Have you guys analyzed the included Go projects yet (given they're opensource) to confirm that these ssh calls happen from one of them?
Beyond the basic Go projects (e.g. crypto, etc.) there are some public facing forks of repos or public repos themselves that this project is using that are again fairly nefarious in nature: distributed SSH key management, reverse-proxy service, one to manage .plist files on Macs. The bulk of the Go comes from a publicly inaccessible GitHub repository (private). I have tried with no avail to gain access to this repository to take a look at the source but I think the 3 keys I mentioned are simple SSH keys and not tied into GitHub that I can venture a guess at.
In theory you would have to replace calls to any suspicious Go function with no-ops in the binary but this is very difficult as you have to be really familiarized with the Go ABI (which is not stable) per cpu-type, to make sure you return the correct results in the correct registers or whatever places the code reads the result, err := #functionCall(..) result types; And you should also know which of the ~3 compilers was used (go, gccgo or gollvm) though most likely the default one compiled the code;
Not to mention you have to make sure the program-counter is updated correctly after these changes;
I would say the easiest steps to do is simply nullify any suspicious ip addresses / ssh hosts at this point.

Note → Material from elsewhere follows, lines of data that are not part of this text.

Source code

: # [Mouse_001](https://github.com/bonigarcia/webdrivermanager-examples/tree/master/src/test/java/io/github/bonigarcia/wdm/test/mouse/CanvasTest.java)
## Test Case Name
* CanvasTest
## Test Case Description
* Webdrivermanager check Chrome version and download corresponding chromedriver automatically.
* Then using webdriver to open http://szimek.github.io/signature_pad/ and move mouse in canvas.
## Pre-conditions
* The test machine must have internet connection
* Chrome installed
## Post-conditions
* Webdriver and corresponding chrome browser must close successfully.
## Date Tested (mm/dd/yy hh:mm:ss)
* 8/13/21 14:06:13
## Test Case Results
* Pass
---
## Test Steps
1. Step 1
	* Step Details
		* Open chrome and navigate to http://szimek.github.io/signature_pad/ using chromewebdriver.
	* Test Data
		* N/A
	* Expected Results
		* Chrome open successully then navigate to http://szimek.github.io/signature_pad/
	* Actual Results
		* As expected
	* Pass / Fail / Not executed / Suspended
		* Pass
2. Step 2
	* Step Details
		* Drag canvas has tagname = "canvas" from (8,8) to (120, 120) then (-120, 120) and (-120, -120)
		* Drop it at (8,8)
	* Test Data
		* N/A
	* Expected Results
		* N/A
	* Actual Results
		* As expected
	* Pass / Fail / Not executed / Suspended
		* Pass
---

I was curious further: does the Swift compiler (i.e. Xcode and it's suite in this case) have the ability to import a Go project and Swift project and so graciously interweave between the two at compilation at the C level? Or, like I was thinking is it basically imported as an internal binary to the project and the Swift wrapper code essentially says "while exit_status = 1: exit_status = run this code Go code; endwhile;" for this reason I have been persistent in seeing if there was a simple way to extract that linear section from the Swift binary... if that is how things work at all here...
Swift has no direct support for interacting with Go, and this payload probably has no special interaction with anything at the Swift level. Most likely, somebody added an extra link flag to the build which adds an extra object file to the linked binary, and that object file has a global constructor which causes some of its code to be run automatically.

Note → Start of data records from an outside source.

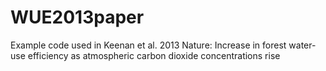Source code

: # WUE2013paper
Example code used in Keenan et al. 2013 Nature: Increase in forest water-use efficiency as atmospheric carbon dioxide concentrations rise
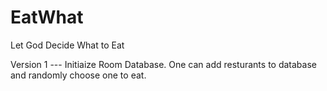 # EatWhat
Let God Decide What to Eat

Version 1 --- Initiaize Room Database. One can add resturants to database and randomly choose one to eat.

I understand why you're reluctant to share this program publicly. However, I get the sense that you're missing a lot of the skills you'll need to make any real progress with this investigation, and it's asking a lot of us to walk you through the basics of building applications here. Please consider getting in touch privately with a security researcher who works with Mac apps; Apple's product security team may be able to help with that.
So extracting a standalone binary is a fools errand to attempt to pull out an executable Go binary because it won’t necessarily have a constructor?
Yeah, I’m certainly in over my head with it. I’ve done more talking about it on this thread than working on it of late. If there’s a safe way to pull this artifact from the surrounding Swift that was my objective to hand a researcher and/or authorities. As it stands I’d have to hand them the whole Swift executable which is licensed software and was wanting to avoid that ideally.
I’ll do some more thinking on this and report back.